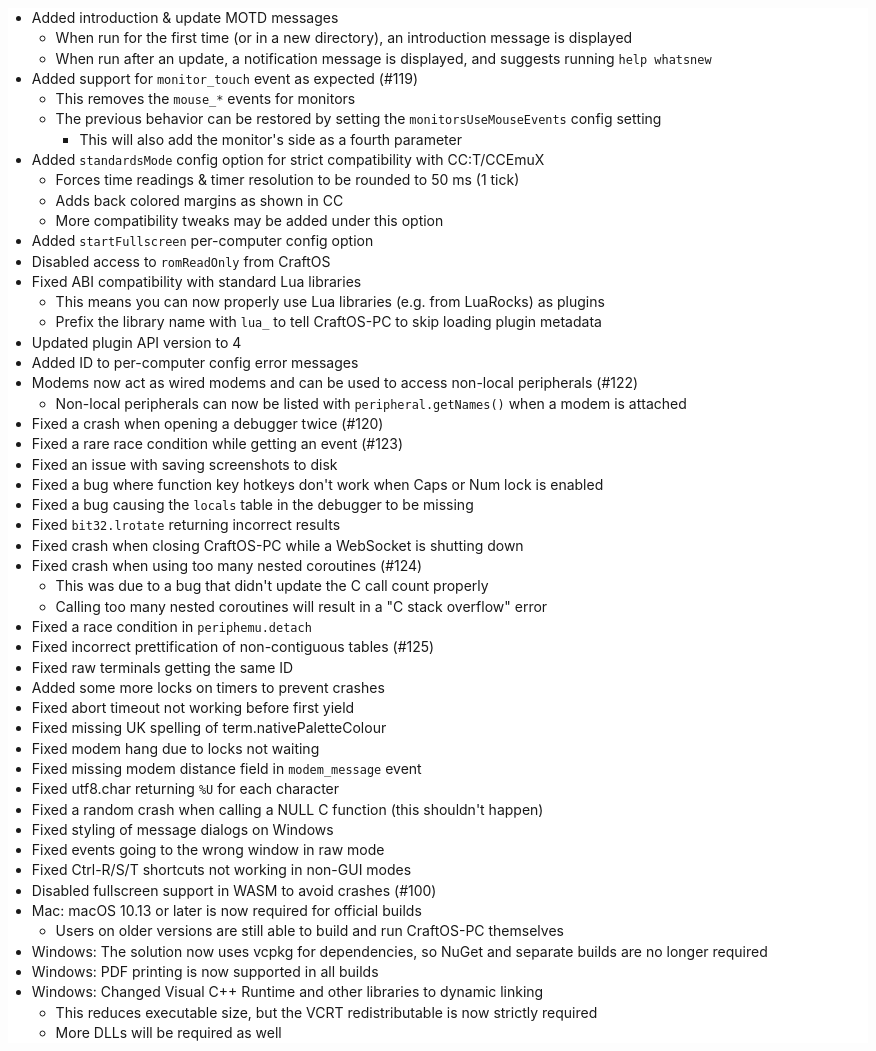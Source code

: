 * Added introduction & update MOTD messages
  * When run for the first time (or in a new directory), an introduction message is displayed
  * When run after an update, a notification message is displayed, and suggests running `help whatsnew`
* Added support for `monitor_touch` event as expected (#119)
  * This removes the `mouse_*` events for monitors
  * The previous behavior can be restored by setting the `monitorsUseMouseEvents` config setting
    * This will also add the monitor's side as a fourth parameter
* Added `standardsMode` config option for strict compatibility with CC:T/CCEmuX
  * Forces time readings & timer resolution to be rounded to 50 ms (1 tick)
  * Adds back colored margins as shown in CC
  * More compatibility tweaks may be added under this option
* Added `startFullscreen` per-computer config option
* Disabled access to `romReadOnly` from CraftOS
* Fixed ABI compatibility with standard Lua libraries
  * This means you can now properly use Lua libraries (e.g. from LuaRocks) as plugins
  * Prefix the library name with `lua_` to tell CraftOS-PC to skip loading plugin metadata
* Updated plugin API version to 4
* Added ID to per-computer config error messages
* Modems now act as wired modems and can be used to access non-local peripherals (#122)
  * Non-local peripherals can now be listed with `peripheral.getNames()` when a modem is attached
* Fixed a crash when opening a debugger twice (#120)
* Fixed a rare race condition while getting an event (#123)
* Fixed an issue with saving screenshots to disk
* Fixed a bug where function key hotkeys don't work when Caps or Num lock is enabled
* Fixed a bug causing the `locals` table in the debugger to be missing
* Fixed `bit32.lrotate` returning incorrect results
* Fixed crash when closing CraftOS-PC while a WebSocket is shutting down
* Fixed crash when using too many nested coroutines (#124)
  * This was due to a bug that didn't update the C call count properly
  * Calling too many nested coroutines will result in a "C stack overflow" error
* Fixed a race condition in `periphemu.detach`
* Fixed incorrect prettification of non-contiguous tables (#125)
* Fixed raw terminals getting the same ID
* Added some more locks on timers to prevent crashes
* Fixed abort timeout not working before first yield
* Fixed missing UK spelling of term.nativePaletteColour
* Fixed modem hang due to locks not waiting
* Fixed missing modem distance field in `modem_message` event
* Fixed utf8.char returning `%U` for each character
* Fixed a random crash when calling a NULL C function (this shouldn't happen)
* Fixed styling of message dialogs on Windows
* Fixed events going to the wrong window in raw mode
* Fixed Ctrl-R/S/T shortcuts not working in non-GUI modes
* Disabled fullscreen support in WASM to avoid crashes (#100)
* Mac: macOS 10.13 or later is now required for official builds
  * Users on older versions are still able to build and run CraftOS-PC themselves
* Windows: The solution now uses vcpkg for dependencies, so NuGet and separate builds are no longer required
* Windows: PDF printing is now supported in all builds
* Windows: Changed Visual C++ Runtime and other libraries to dynamic linking
  * This reduces executable size, but the VCRT redistributable is now strictly required
  * More DLLs will be required as well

_Prompt_:
Each entry must be set down word for word; no image may be carried over.

_Answer box_:
Source code

: * Added introduction & update MOTD messages
  * When run for the first time (or in a new directory), an introduction message is displayed
  * When run after an update, a notification message is displayed, and suggests running `help whatsnew`
* Added support for `monitor_touch` event as expected (#119)
  * This removes the `mouse_*` events for monitors
  * The previous behavior can be restored by setting the `monitorsUseMouseEvents` config setting
    * This will also add the monitor's side as a fourth parameter
* Added `standardsMode` config option for strict compatibility with CC:T/CCEmuX
  * Forces time readings & timer resolution to be rounded to 50 ms (1 tick)
  * Adds back colored margins as shown in CC
  * More compatibility tweaks may be added under this option
* Added `startFullscreen` per-computer config option
* Disabled access to `romReadOnly` from CraftOS
* Fixed ABI compatibility with standard Lua libraries
  * This means you can now properly use Lua libraries (e.g. from LuaRocks) as plugins
  * Prefix the library name with `lua_` to tell CraftOS-PC to skip loading plugin metadata
* Updated plugin API version to 4
* Added ID to per-computer config error messages
* Modems now act as wired modems and can be used to access non-local peripherals (#122)
  * Non-local peripherals can now be listed with `peripheral.getNames()` when a modem is attached
* Fixed a crash when opening a debugger twice (#120)
* Fixed a rare race condition while getting an event (#123)
* Fixed an issue with saving screenshots to disk
* Fixed a bug where function key hotkeys don't work when Caps or Num lock is enabled
* Fixed a bug causing the `locals` table in the debugger to be missing
* Fixed `bit32.lrotate` returning incorrect results
* Fixed crash when closing CraftOS-PC while a WebSocket is shutting down
* Fixed crash when using too many nested coroutines (#124)
  * This was due to a bug that didn't update the C call count properly
  * Calling too many nested coroutines will result in a "C stack overflow" error
* Fixed a race condition in `periphemu.detach`
* Fixed incorrect prettification of non-contiguous tables (#125)
* Fixed raw terminals getting the same ID
* Added some more locks on timers to prevent crashes
* Fixed abort timeout not working before first yield
* Fixed missing UK spelling of term.nativePaletteColour
* Fixed modem hang due to locks not waiting
* Fixed missing modem distance field in `modem_message` event
* Fixed utf8.char returning `%U` for each character
* Fixed a random crash when calling a NULL C function (this shouldn't happen)
* Fixed styling of message dialogs on Windows
* Fixed events going to the wrong window in raw mode
* Fixed Ctrl-R/S/T shortcuts not working in non-GUI modes
* Disabled fullscreen support in WASM to avoid crashes (#100)
* Mac: macOS 10.13 or later is now required for official builds
  * Users on older versions are still able to build and run CraftOS-PC themselves
* Windows: The solution now uses vcpkg for dependencies, so NuGet and separate builds are no longer required
* Windows: PDF printing is now supported in all builds
* Windows: Changed Visual C++ Runtime and other libraries to dynamic linking
  * This reduces executable size, but the VCRT redistributable is now strictly required
  * More DLLs will be required as well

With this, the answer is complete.